As we all know, Trade Fairs are wonderful places for networking and lucrative business deals. But that’s not all. As an extra bonus they offerwebite-home-148 ample opportunity to experience romance, persecution and paranoia.

The Frankfurt Book Fair took place last week. I went from Tuesday to Saturday. Four full days and very long evenings with colleagues and competitors from around the globe.

I skipped the affair. Instead I opted straight away for persecution and paranoia. And for good reason.

It happened on day two, in a meeting with an American publisher. I arrived at his stand, ready to impress. I showed him the books and told him how well they are doing in the UK. He took one of them, opened it, stopped, looked, looked again and pointed out a typing mistake so obvious that for a split second I was convinced I must have accidently given him the wrong book. I of course never noticed it before but it’s actually hard to miss. I managed to hold myself  together during the meeting and we finished on good terms. But as I walked away I just wanted a hole to open up in the ground. Needless to say for the rest of the day I was convinced that the entire publishing world is judging Peirene on that typo. Each time I showed anybody the books I had to bite my tongue to not point out the mistake myself. Truth to tell, I don’t know if anyone else noticed. But even though, I woke up the next morning in cold sweat with the wrong letter standing large and forbidding in front of my closed eyes. I made a note to myself to improve the Peirene proofreading process and that decision finally got me out of bed.

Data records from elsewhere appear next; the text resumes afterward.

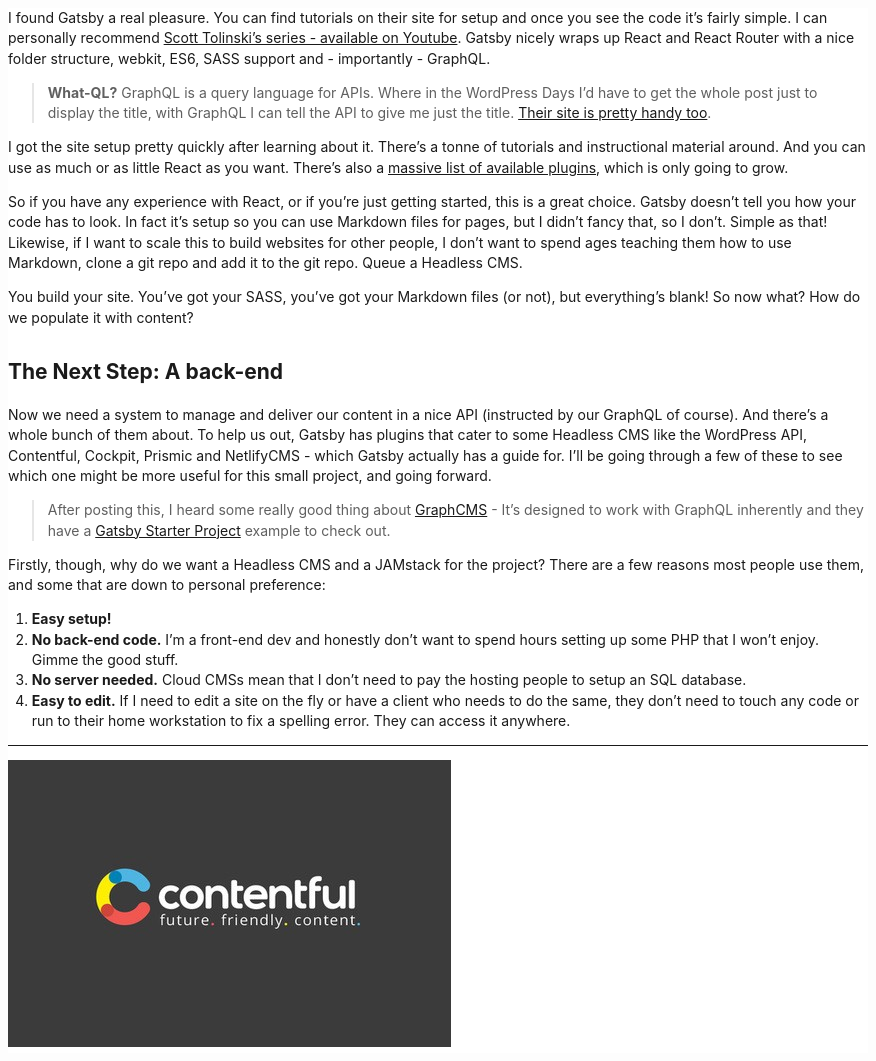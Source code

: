 I found Gatsby a real pleasure. You can find tutorials on their site for setup and once you see the code it’s fairly simple. I can personally recommend [Scott Tolinski’s series - available on Youtube](https://www.youtube.com/watch?v=b2H7fWhQcdE&list=PLLnpHn493BHHfoINKLELxDch3uJlSapxg). Gatsby nicely wraps up React and React Router with a nice folder structure, webkit, ES6, SASS support and - importantly - GraphQL.

> __What-QL?__ GraphQL is a query language for APIs. Where in the WordPress Days I’d have to get the whole post just to display the title, with GraphQL I can tell the API to give me just the title.
>[Their site is pretty handy too](http://graphql.org/).

I got the site setup pretty quickly after learning about it. There’s a tonne of tutorials and instructional material around. And you can use as much or as little React as you want. There’s also a [massive list of available plugins](https://www.gatsbyjs.org/docs/plugins/), which is only going to grow.

So if you have any experience with React, or if you’re just getting started, this is a great choice. Gatsby doesn’t tell you how your code has to look. In fact it’s setup so you can use Markdown files for pages, but I didn’t fancy that, so I don’t. Simple as that! Likewise, if I want to scale this to build websites for other people, I don’t want to spend ages teaching them how to use Markdown, clone a git repo and add it to the git repo. Queue a Headless CMS.

You build your site. You’ve got your SASS, you’ve got your Markdown files (or not), but everything’s blank! So now what? How do we populate it with content?

## The Next Step: A back-end
Now we need a system to manage and deliver our content in a nice API (instructed by our GraphQL of course). And there’s a whole bunch of them about. To help us out, Gatsby has plugins that cater to some Headless CMS like the WordPress API, Contentful, Cockpit, Prismic and NetlifyCMS - which Gatsby actually has a guide for. I’ll be going through a few of these to see which one might be more useful for this small project, and going forward.

> After posting this, I heard some really good thing about [GraphCMS](https://graphcms.com/) - It’s designed to work with GraphQL inherently and they have a [Gatsby Starter Project](https://github.com/GraphCMS/graphcms-examples/tree/master/gatsby-source-plugin-blog) example to check out.

Firstly, though, why do we want a Headless CMS and a JAMstack for the project? There are a few reasons most people use them, and some that are down to personal preference:

1. __Easy setup!__
2. __No back-end code.__ I’m a front-end dev and honestly don’t want to spend hours setting up some PHP that I won’t enjoy. Gimme the good stuff.
3. __No server needed.__ Cloud CMSs mean that I don’t need to pay the hosting people to setup an SQL database.
4. __Easy to edit.__ If I need to edit a site on the fly or have a client who needs to do the same, they don’t need to touch any code or run to their home workstation to fix a spelling error. They can access it anywhere.

---

![Contenful](contentful.png)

As I walked to my first meeting, I passed a man with a big basket on his lap. The basket was full of little paper rolls, held together by colourful wool ribbons. A sign announced: A poem for a smile. I smiled at him and received one of the rolls with a poem. I unrolled the scroll. “As you stumble, a sudden reawakening as if you have wings growing.” I felt like turning around and giving the man not only another smile but a kiss too. The tiny poem brought the voice of reason back into my head: No one ever said setting up a business or running one means perfection from the start. When I stumble over the short comings, I must recognize them and improve. And with that newly found conviction the next meetings went swimmingly.

Having said that, there is I am afraid a limit to my ability – and indeed my willingness – to learn from past mistakes. If you are a conscientious follower of my blog you will know about my shoe debacle at Frankfurt last year. I was determined not to repeat history. To my credit, I even took an afternoon off to buy some flat shoes a few days prior to going. But I just couldn’t find a suitable pair, and bought a new handbag instead. So this year had to be high heels again. Luckily I wore the most comfortable rather than the most elegant. Yes, my feet hurt and I’ve got a couple of blisters too, but I didn’t cry. I bore my pain as a proud tall woman.